In the 1920s, Yaroslavsky suburban railway line became the first suburban railway line in the Soviet Union to be electrified. In 1929, the electrification was completed between Moscow and Mytishchi. In 1930, the electrification was extended to Pushkino and Shchyolkovo, in 1931 to Sofrino, and in 1932 to Zagorsk (currently Sergiyev Posad). In the 1930s, some suburban trains run to Mytishchi and then were separated, with one part running to Pushkino, and another one to Shchyolkovo. The far distance passenger trains were still moved by steam locomotives. In 1937, the electrification was extended to Alexandrov. However, the section between Moscow and Zagorsk used dc current with 1500 Volts, and the one between Zagorsk and Alexandrov used dc current with 3000 Volts, therefore it was not suitable for suburban trains. In 1949, first suburban trains able to work with both voltages appeared, subsequently the railway platforms between Zagorsk and Alexandrov were raised to serve these trains, and in 1949 direct suburban trains from Moscow started to serve Alexandrov. During World War II, the wires were removed, and suburban trains were moved by steam locomotives, however, in 1943 the suburban railway line was re-electrified. In 1934, the section between Mytishchi and Chkalovakaya was electrified. In 1936, the electrification was extended to Monino, in 1948 to Fryazino. The section between Monino and Fryazevo was constructed electrified. In 1994, the electrification was extended to Krasnoarmeysk, and direct trains from Moscow started running.

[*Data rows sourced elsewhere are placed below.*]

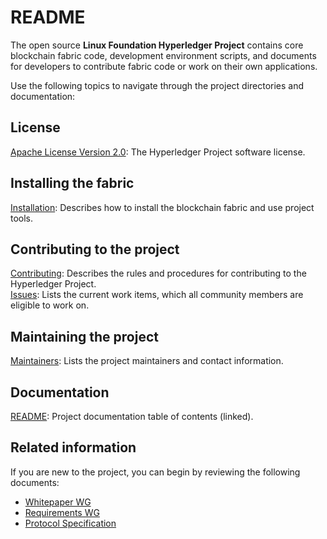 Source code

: # README
The open source <b>Linux Foundation Hyperledger Project</b> contains core blockchain fabric code, development environment scripts, and documents for developers to contribute fabric code or work on their own applications. 

Use the following topics to navigate through the project directories and documentation:

## License <a name="license"></a>
[Apache License Version 2.0](LICENSE): The Hyperledger Project software license.

## Installing the fabric
[Installation](docs/dev-setup/install.md): Describes how to install the blockchain fabric and use project tools.

## Contributing to the project
[Contributing](CONTRIBUTING.md): Describes the rules and procedures for contributing to the Hyperledger Project.<br>
[Issues](https://github.com/hyperledger/fabric/issues): Lists the current work items, which all community members are eligible to work on.

## Maintaining the project
[Maintainers](MAINTAINERS.txt): Lists the project maintainers and contact information.

## Documentation 
[README](docs/README.md): Project documentation table of contents (linked).

## Related information 
If you are new to the project, you can begin by reviewing the following documents:

  - [Whitepaper WG](https://github.com/hyperledger/hyperledger/wiki/Whitepaper-WG)
  - [Requirements WG](https://github.com/hyperledger/hyperledger/wiki/Requirements-WG)
  - [Protocol Specification](https://github.com/joshhus/fabric/blob/TOCReal/docs/protocol-spec.md)

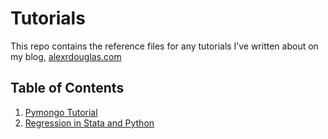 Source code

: # Tutorials

This repo contains the reference files for any tutorials I’ve written about on my blog, [alexrdouglas.com](http://alexrdouglas.com/category/tutorials/)

## Table of Contents

1. [Pymongo Tutorial](https://github.com/alex-douglas/tutorials/tree/master/pymongo_tutorial)
2. [Regression in Stata and Python](https://github.com/alex-douglas/tutorials/tree/master/reg_stata_python) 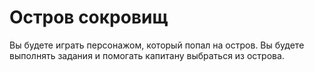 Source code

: # Остров сокровищ
Вы будете играть персонажом, который попал на остров. Вы будете выполнять задания и помогать капитану выбраться из острова.
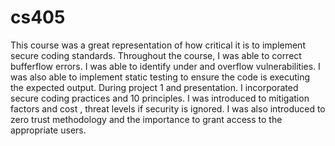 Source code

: # cs405
This course was a great representation of how critical it is to implement secure coding standards. Throughout the course, I was able to correct bufferflow errors. I was able to identify under and overflow vulnerabilities. I was also able to implement static testing to ensure the code is executing the expected output.
During project 1 and presentation. I incorporated secure coding practices and 10 principles. I was introduced to mitigation factors and cost , threat levels if security is ignored. I was also introduced to zero trust methodology and the importance to grant access to the appropriate users.

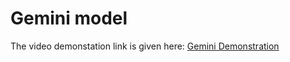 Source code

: # Gemini model

The video demonstation link is given here: [Gemini Demonstration](https://drive.google.com/file/d/1SjkExR48oG4nL-eR4MDyZGf3nD__hUTW/view?usp=sharing) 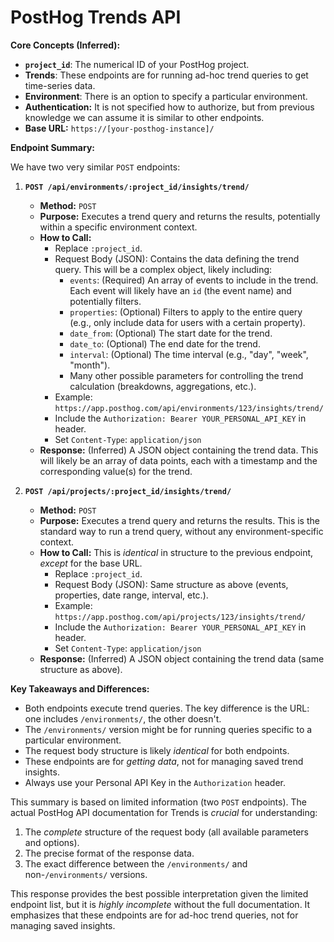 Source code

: # PostHog Trends API

**Core Concepts (Inferred):**

*   **`project_id`**: The numerical ID of your PostHog project.
*   **Trends**: These endpoints are for running ad-hoc trend queries to get time-series data.
*   **Environment**: There is an option to specify a particular environment.
* **Authentication:** It is not specified how to authorize, but from previous knowledge we can assume it is similar to other endpoints.
*   **Base URL:** `https://[your-posthog-instance]/`

**Endpoint Summary:**

We have two very similar `POST` endpoints:

1.  **`POST /api/environments/:project_id/insights/trend/`**

    *   **Method:** `POST`
    *   **Purpose:** Executes a trend query and returns the results, potentially within a specific environment context.
    *   **How to Call:**
        *   Replace `:project_id`.
        *   Request Body (JSON): Contains the data defining the trend query. This will be a complex object, likely including:
            *   `events`: (Required) An array of events to include in the trend. Each event will likely have an `id` (the event name) and potentially filters.
            *   `properties`: (Optional) Filters to apply to the entire query (e.g., only include data for users with a certain property).
            *   `date_from`: (Optional) The start date for the trend.
            *   `date_to`: (Optional) The end date for the trend.
            *   `interval`: (Optional) The time interval (e.g., "day", "week", "month").
            *   Many other possible parameters for controlling the trend calculation (breakdowns, aggregations, etc.).
        *   Example: `https://app.posthog.com/api/environments/123/insights/trend/`
        *  Include the `Authorization: Bearer YOUR_PERSONAL_API_KEY` in header.
        *  Set `Content-Type`: `application/json`
    *   **Response:** (Inferred) A JSON object containing the trend data. This will likely be an array of data points, each with a timestamp and the corresponding value(s) for the trend.

2.  **`POST /api/projects/:project_id/insights/trend/`**

    *   **Method:** `POST`
    *   **Purpose:** Executes a trend query and returns the results. This is the standard way to run a trend query, without any environment-specific context.
    *   **How to Call:** This is *identical* in structure to the previous endpoint, *except* for the base URL.
        *   Replace `:project_id`.
        *   Request Body (JSON): Same structure as above (events, properties, date range, interval, etc.).
        *   Example: `https://app.posthog.com/api/projects/123/insights/trend/`
        *  Include the `Authorization: Bearer YOUR_PERSONAL_API_KEY` in header.
        *  Set `Content-Type`: `application/json`
    *   **Response:** (Inferred) A JSON object containing the trend data (same structure as above).

**Key Takeaways and Differences:**

*   Both endpoints execute trend queries. The key difference is the URL: one includes `/environments/`, the other doesn't.
*   The `/environments/` version might be for running queries specific to a particular environment.
*   The request body structure is likely *identical* for both endpoints.
*   These endpoints are for *getting data*, not for managing saved trend insights.
*   Always use your Personal API Key in the `Authorization` header.

This summary is based on limited information (two `POST` endpoints). The actual PostHog API documentation for Trends is *crucial* for understanding:

1.  The *complete* structure of the request body (all available parameters and options).
2.  The precise format of the response data.
3.  The exact difference between the `/environments/` and non-`/environments/` versions.

This response provides the best possible interpretation given the limited endpoint list, but it is *highly incomplete* without the full documentation. It emphasizes that these endpoints are for ad-hoc trend queries, not for managing saved insights.

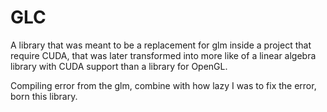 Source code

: # GLC
A library that was meant to be a replacement for glm inside a project that require CUDA, that was later transformed into more like of a linear algebra library with CUDA support than a library for OpenGL.

Compiling error from the glm, combine with how lazy I was to fix the error, born this library. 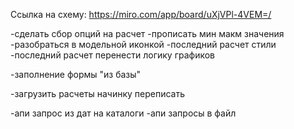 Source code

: Ссылка на схему:
https://miro.com/app/board/uXjVPl-4VEM=/

-сделать сбор опций на расчет
-прописать мин макм значения
-разобраться в модельной иконкой
-последний расчет стили
-последний расчет перенести логику  графиков

-заполнение формы "из базы" 

-загрузить расчеты начинку переписать

-апи запрос из дат на каталоги
-апи запросы в файл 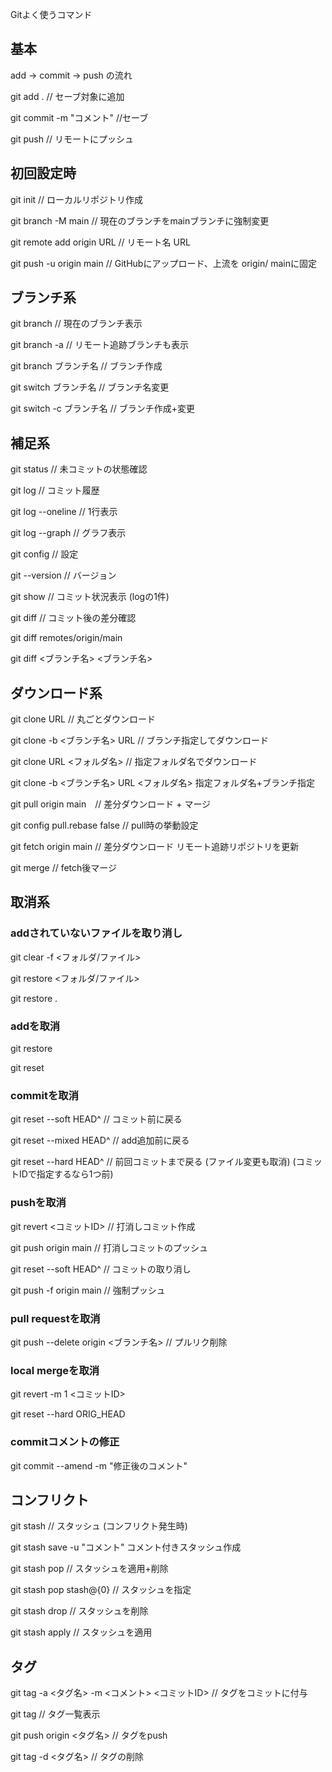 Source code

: Gitよく使うコマンド

## 基本
add -> commit -> push の流れ

git add . // セーブ対象に追加


git commit -m "コメント" //セーブ

git push // リモートにプッシュ

## 初回設定時

git init // ローカルリポジトリ作成

git branch -M main // 現在のブランチをmainブランチに強制変更

git remote add origin URL // リモート名 URL

git push -u origin main // GitHubにアップロード、上流を origin/
mainに固定

## ブランチ系

git branch // 現在のブランチ表示

git branch -a // リモート追跡ブランチも表示

git branch ブランチ名 // ブランチ作成

git switch ブランチ名 // ブランチ名変更

git switch -c ブランチ名 // ブランチ作成+変更


## 補足系

git status // 未コミットの状態確認

git log // コミット履歴

git log --oneline // 1行表示

git log --graph // グラフ表示

git config // 設定

git --version // バージョン

git show // コミット状況表示 (logの1件)

git diff // コミット後の差分確認

git diff remotes/origin/main

git diff <ブランチ名> <ブランチ名>

## ダウンロード系

git clone URL // 丸ごとダウンロード

git clone -b <ブランチ名> URL // ブランチ指定してダウンロード

git clone URL <フォルダ名> // 指定フォルダ名でダウンロード

git clone -b <ブランチ名> URL <フォルダ名> 指定フォルダ名+ブランチ指定

git pull origin main　// 差分ダウンロード + マージ

git config pull.rebase false // pull時の挙動設定

git fetch origin main // 差分ダウンロード リモート追跡リポジトリを更新

git merge // fetch後マージ

## 取消系

### addされていないファイルを取り消し

git clear -f <フォルダ/ファイル>

git restore <フォルダ/ファイル>

git restore .

### addを取消

git restore

git reset

### commitを取消

git reset --soft HEAD^ // コミット前に戻る

git reset --mixed HEAD^ // add追加前に戻る

git reset --hard HEAD^ // 前回コミットまで戻る (ファイル変更も取消)
(コミットIDで指定するなら1つ前)

### pushを取消

git revert <コミットID> // 打消しコミット作成

git push origin main // 打消しコミットのプッシュ

git reset --soft HEAD^ // コミットの取り消し

git push -f origin main // 強制プッシュ

### pull requestを取消

git push --delete origin <ブランチ名> // プルリク削除


### local mergeを取消

git revert -m 1 <コミットID>

git reset --hard ORIG_HEAD

### commitコメントの修正

git commit --amend -m "修正後のコメント"

## コンフリクト

git stash // スタッシュ (コンフリクト発生時)

git stash save -u "コメント" コメント付きスタッシュ作成


git stash pop // スタッシュを適用+削除

git stash pop stash@{0} // スタッシュを指定

git stash drop // スタッシュを削除

git stash apply // スタッシュを適用

## タグ

git tag -a <タグ名> -m <コメント> <コミットID> // タグをコミットに付与

git tag // タグ一覧表示

git push origin <タグ名> // タグをpush

git tag -d <タグ名> // タグの削除
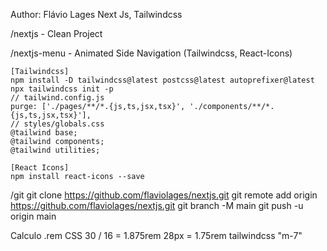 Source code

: Author: Flávio Lages
Next Js, Tailwindcss        


/nextjs - Clean Project




/nextjs-menu - Animated Side Navigation (Tailwindcss, React-Icons)
    
    [Tailwindcss]
    npm install -D tailwindcss@latest postcss@latest autoprefixer@latest
    npx tailwindcss init -p
    // tailwind.config.js
    purge: ['./pages/**/*.{js,ts,jsx,tsx}', './components/**/*.{js,ts,jsx,tsx}'],
    // styles/globals.css 
    @tailwind base;
    @tailwind components;
    @tailwind utilities;

    [React Icons]
    npm install react-icons --save








/git
    git clone https://github.com/flaviolages/nextjs.git
    git remote add origin https://github.com/flaviolages/nextjs.git
    git branch -M main
    git push -u origin main


Calculo .rem CSS
30 / 16 = 1.875rem
28px = 1.75rem tailwindcss "m-7"
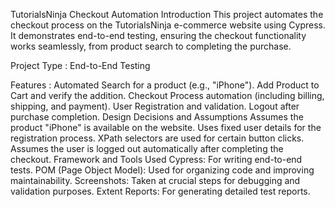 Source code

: TutorialsNinja Checkout Automation
Introduction
This project automates the checkout process on the TutorialsNinja e-commerce website using Cypress. It demonstrates end-to-end testing, ensuring the checkout functionality works seamlessly, from product search to completing the purchase.

Project Type :
End-to-End Testing

Features :
Automated Search for a product (e.g., "iPhone").
Add Product to Cart and verify the addition.
Checkout Process automation (including billing, shipping, and payment).
User Registration and validation.
Logout after purchase completion.
Design Decisions and Assumptions
Assumes the product "iPhone" is available on the website.
Uses fixed user details for the registration process.
XPath selectors are used for certain button clicks.
Assumes the user is logged out automatically after completing the checkout.
Framework and Tools Used
Cypress: For writing end-to-end tests.
POM (Page Object Model): Used for organizing code and improving maintainability.
Screenshots: Taken at crucial steps for debugging and validation purposes.
Extent Reports: For generating detailed test reports.
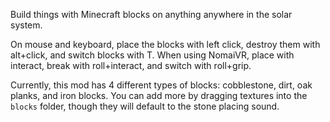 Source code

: Build things with Minecraft blocks on anything anywhere in the solar system.

On mouse and keyboard, place the blocks with left click, destroy them with alt+click, and switch blocks with T.
When using NomaiVR, place with interact, break with roll+interact, and switch with roll+grip.

Currently, this mod has 4 different types of blocks: cobblestone, dirt, oak planks, and iron blocks. You can add more by dragging textures into the `blocks` folder, though they will default to the stone placing sound.
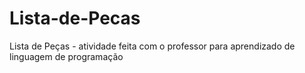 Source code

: # Lista-de-Pecas
Lista de Peças - atividade feita com o professor para aprendizado de linguagem de programação
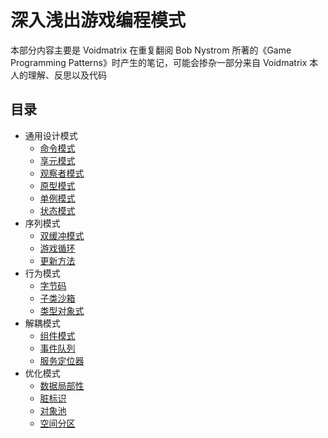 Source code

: # 深入浅出游戏编程模式

本部分内容主要是 Voidmatrix 在重复翻阅 Bob Nystrom 所著的《Game Programming Patterns》时产生的笔记，可能会掺杂一部分来自 Voidmatrix 本人的理解、反思以及代码

## 目录

+ 通用设计模式
    + [命令模式](命令模式.md)
    + [享元模式](享元模式.md)
    + [观察者模式](观察者模式.md)
    + [原型模式](原型模式.md)
    + [单例模式](单例模式.md)
    + [状态模式](状态模式.md)
+ 序列模式
    + [双缓冲模式](双缓冲模式.md)
    + [游戏循环](游戏循环.md)
    + [更新方法](更新方法.md)
+ 行为模式
    + [字节码](字节码.md)
    + [子类沙箱](子类沙箱.md)
    + [类型对象式](类型对象式.md)
+ 解耦模式
    + [组件模式](组件模式.md)
    + [事件队列](事件队列.md)
    + [服务定位器](服务定位器.md)
+ 优化模式
    + [数据局部性](数据局部性.md)
    + [脏标识](脏标识.md)
    + [对象池](对象池.md)
    + [空间分区](空间分区.md)
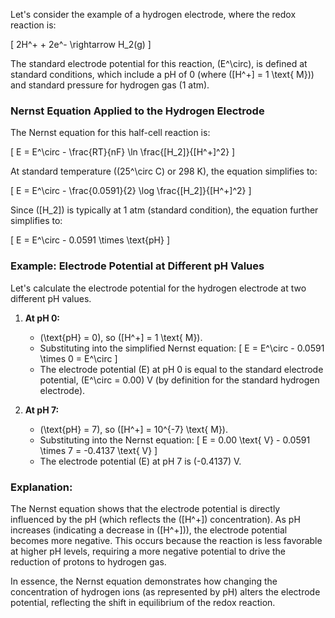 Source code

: 
Let's consider the example of a hydrogen electrode, where the redox reaction is:

\[ 2H^+ + 2e^- \rightarrow H_2(g) \]

The standard electrode potential for this reaction, \(E^\circ\), is defined at standard conditions, which include a pH of 0 (where \([H^+] = 1 \text{ M}\)) and standard pressure for hydrogen gas (1 atm).

### Nernst Equation Applied to the Hydrogen Electrode
The Nernst equation for this half-cell reaction is:

\[
E = E^\circ - \frac{RT}{nF} \ln \frac{[H_2]}{[H^+]^2}
\]

At standard temperature (\(25^\circ C\) or 298 K), the equation simplifies to:

\[
E = E^\circ - \frac{0.0591}{2} \log \frac{[H_2]}{[H^+]^2}
\]

Since \([H_2]\) is typically at 1 atm (standard condition), the equation further simplifies to:

\[
E = E^\circ - 0.0591 \times \text{pH}
\]

### Example: Electrode Potential at Different pH Values
Let's calculate the electrode potential for the hydrogen electrode at two different pH values.

1. **At pH 0:**
   - \(\text{pH} = 0\), so \([H^+] = 1 \text{ M}\).
   - Substituting into the simplified Nernst equation:
     \[
     E = E^\circ - 0.0591 \times 0 = E^\circ
     \]
   - The electrode potential \(E\) at pH 0 is equal to the standard electrode potential, \(E^\circ = 0.00\) V (by definition for the standard hydrogen electrode).

2. **At pH 7:**
   - \(\text{pH} = 7\), so \([H^+] = 10^{-7} \text{ M}\).
   - Substituting into the Nernst equation:
     \[
     E = 0.00 \text{ V} - 0.0591 \times 7 = -0.4137 \text{ V}
     \]
   - The electrode potential \(E\) at pH 7 is \(-0.4137\) V.

### Explanation:
The Nernst equation shows that the electrode potential is directly influenced by the pH (which reflects the \([H^+]\) concentration). As pH increases (indicating a decrease in \([H^+]\)), the electrode potential becomes more negative. This occurs because the reaction is less favorable at higher pH levels, requiring a more negative potential to drive the reduction of protons to hydrogen gas.

In essence, the Nernst equation demonstrates how changing the concentration of hydrogen ions (as represented by pH) alters the electrode potential, reflecting the shift in equilibrium of the redox reaction. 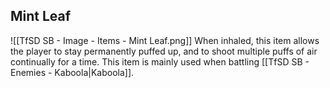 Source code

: ## Mint Leaf
![[TfSD SB - Image - Items - Mint Leaf.png]]
When inhaled, this item allows the player to stay permanently puffed up, and to shoot multiple puffs of air continually for a time. This item is mainly used when battling [[TfSD SB - Enemies - Kaboola|Kaboola]]. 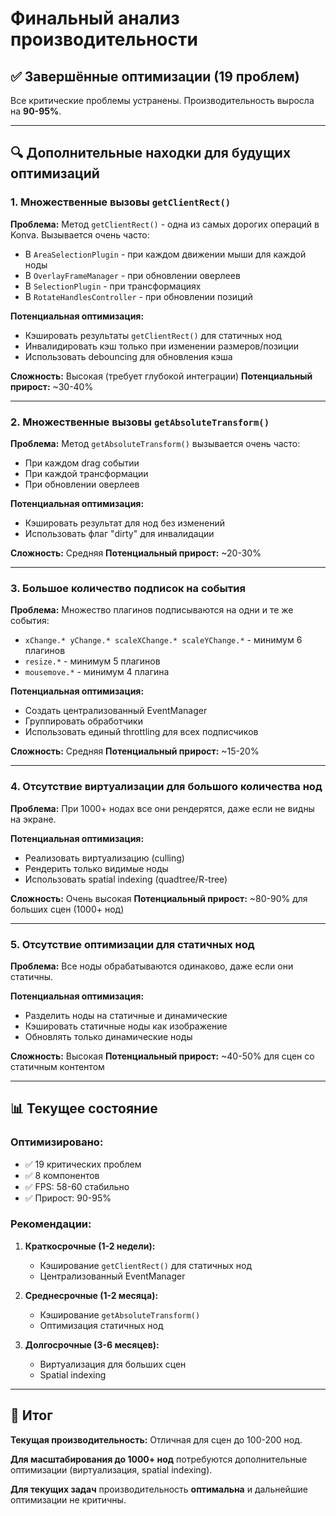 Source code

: # Финальный анализ производительности

## ✅ Завершённые оптимизации (19 проблем)

Все критические проблемы устранены. Производительность выросла на **90-95%**.

---

## 🔍 Дополнительные находки для будущих оптимизаций

### 1. **Множественные вызовы `getClientRect()`**

**Проблема:** Метод `getClientRect()` - одна из самых дорогих операций в Konva. Вызывается очень часто:
- В `AreaSelectionPlugin` - при каждом движении мыши для каждой ноды
- В `OverlayFrameManager` - при обновлении оверлеев
- В `SelectionPlugin` - при трансформациях
- В `RotateHandlesController` - при обновлении позиций

**Потенциальная оптимизация:**
- Кэшировать результаты `getClientRect()` для статичных нод
- Инвалидировать кэш только при изменении размеров/позиции
- Использовать debouncing для обновления кэша

**Сложность:** Высокая (требует глубокой интеграции)
**Потенциальный прирост:** ~30-40%

---

### 2. **Множественные вызовы `getAbsoluteTransform()`**

**Проблема:** Метод `getAbsoluteTransform()` вызывается очень часто:
- При каждом drag событии
- При каждой трансформации
- При обновлении оверлеев

**Потенциальная оптимизация:**
- Кэшировать результат для нод без изменений
- Использовать флаг "dirty" для инвалидации

**Сложность:** Средняя
**Потенциальный прирост:** ~20-30%

---

### 3. **Большое количество подписок на события**

**Проблема:** Множество плагинов подписываются на одни и те же события:
- `xChange.* yChange.* scaleXChange.* scaleYChange.*` - минимум 6 плагинов
- `resize.*` - минимум 5 плагинов
- `mousemove.*` - минимум 4 плагина

**Потенциальная оптимизация:**
- Создать централизованный EventManager
- Группировать обработчики
- Использовать единый throttling для всех подписчиков

**Сложность:** Средняя
**Потенциальный прирост:** ~15-20%

---

### 4. **Отсутствие виртуализации для большого количества нод**

**Проблема:** При 1000+ нодах все они рендерятся, даже если не видны на экране.

**Потенциальная оптимизация:**
- Реализовать виртуализацию (culling)
- Рендерить только видимые ноды
- Использовать spatial indexing (quadtree/R-tree)

**Сложность:** Очень высокая
**Потенциальный прирост:** ~80-90% для больших сцен (1000+ нод)

---

### 5. **Отсутствие оптимизации для статичных нод**

**Проблема:** Все ноды обрабатываются одинаково, даже если они статичны.

**Потенциальная оптимизация:**
- Разделить ноды на статичные и динамические
- Кэшировать статичные ноды как изображение
- Обновлять только динамические ноды

**Сложность:** Высокая
**Потенциальный прирост:** ~40-50% для сцен со статичным контентом

---

## 📊 Текущее состояние

### Оптимизировано:
- ✅ 19 критических проблем
- ✅ 8 компонентов
- ✅ FPS: 58-60 стабильно
- ✅ Прирост: 90-95%

### Рекомендации:
1. **Краткосрочные (1-2 недели):**
   - Кэширование `getClientRect()` для статичных нод
   - Централизованный EventManager

2. **Среднесрочные (1-2 месяца):**
   - Кэширование `getAbsoluteTransform()`
   - Оптимизация статичных нод

3. **Долгосрочные (3-6 месяцев):**
   - Виртуализация для больших сцен
   - Spatial indexing

---

## 🎯 Итог

**Текущая производительность:** Отличная для сцен до 100-200 нод.

**Для масштабирования до 1000+ нод** потребуются дополнительные оптимизации (виртуализация, spatial indexing).

**Для текущих задач** производительность **оптимальна** и дальнейшие оптимизации не критичны.

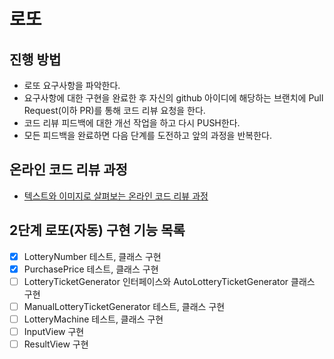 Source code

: # 로또
## 진행 방법
* 로또 요구사항을 파악한다.
* 요구사항에 대한 구현을 완료한 후 자신의 github 아이디에 해당하는 브랜치에 Pull Request(이하 PR)를 통해 코드 리뷰 요청을 한다.
* 코드 리뷰 피드백에 대한 개선 작업을 하고 다시 PUSH한다.
* 모든 피드백을 완료하면 다음 단계를 도전하고 앞의 과정을 반복한다.

## 온라인 코드 리뷰 과정
* [텍스트와 이미지로 살펴보는 온라인 코드 리뷰 과정](https://github.com/next-step/nextstep-docs/tree/master/codereview)

## 2단계 로또(자동) 구현 기능 목록

- [X] LotteryNumber 테스트, 클래스 구현
- [X] PurchasePrice 테스트, 클래스 구현
- [ ] LotteryTicketGenerator 인터페이스와 AutoLotteryTicketGenerator 클래스 구현
- [ ] ManualLotteryTicketGenerator 테스트, 클래스 구현
- [ ] LotteryMachine 테스트, 클래스 구현
- [ ] InputView 구현
- [ ] ResultView 구현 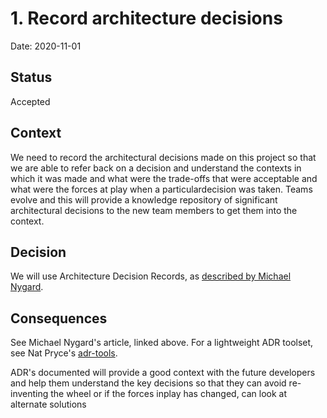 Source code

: # 1. Record architecture decisions

Date: 2020-11-01

## Status

Accepted

## Context

We need to record the architectural decisions made on this project so that we are able to refer back on a decision and understand the contexts in which it was made and what were the trade-offs that were acceptable and what were the forces at play when a particulardecision was taken. Teams evolve and this will provide a knowledge repository of significant architectural decisions to the new team members to get them into the context. 

## Decision

We will use Architecture Decision Records, as [described by Michael Nygard](http://thinkrelevance.com/blog/2011/11/15/documenting-architecture-decisions).

## Consequences

See Michael Nygard's article, linked above. For a lightweight ADR toolset, see Nat Pryce's [adr-tools](https://github.com/npryce/adr-tools).

ADR's documented will provide a good context with the future developers and help them understand the key decisions so that they can avoid re-inventing the wheel or if the forces inplay has changed, can look at alternate solutions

=== Former connecting lines ===
In 1900, a railway line connecting Beskudnikovo and Losinoostrovskaya was constructed. This was done in order to facilitate the railway traffic between Moscow and Kimry (Savyolovo), since Moscow Savyolovsky railway station was not open yet. After a tram line from central line to Medvedkovo was built, in 1966 a direct connection to Losinoostrovskaya was discontinued, and the whole railway line was demolished in 1987.

Map of closed Losinoostrovskaya - Beskudnikovo line

In 1930, a railway line between Mytishchi and Pirogovo was built. It was closed down in 1997 and subsequently demolished.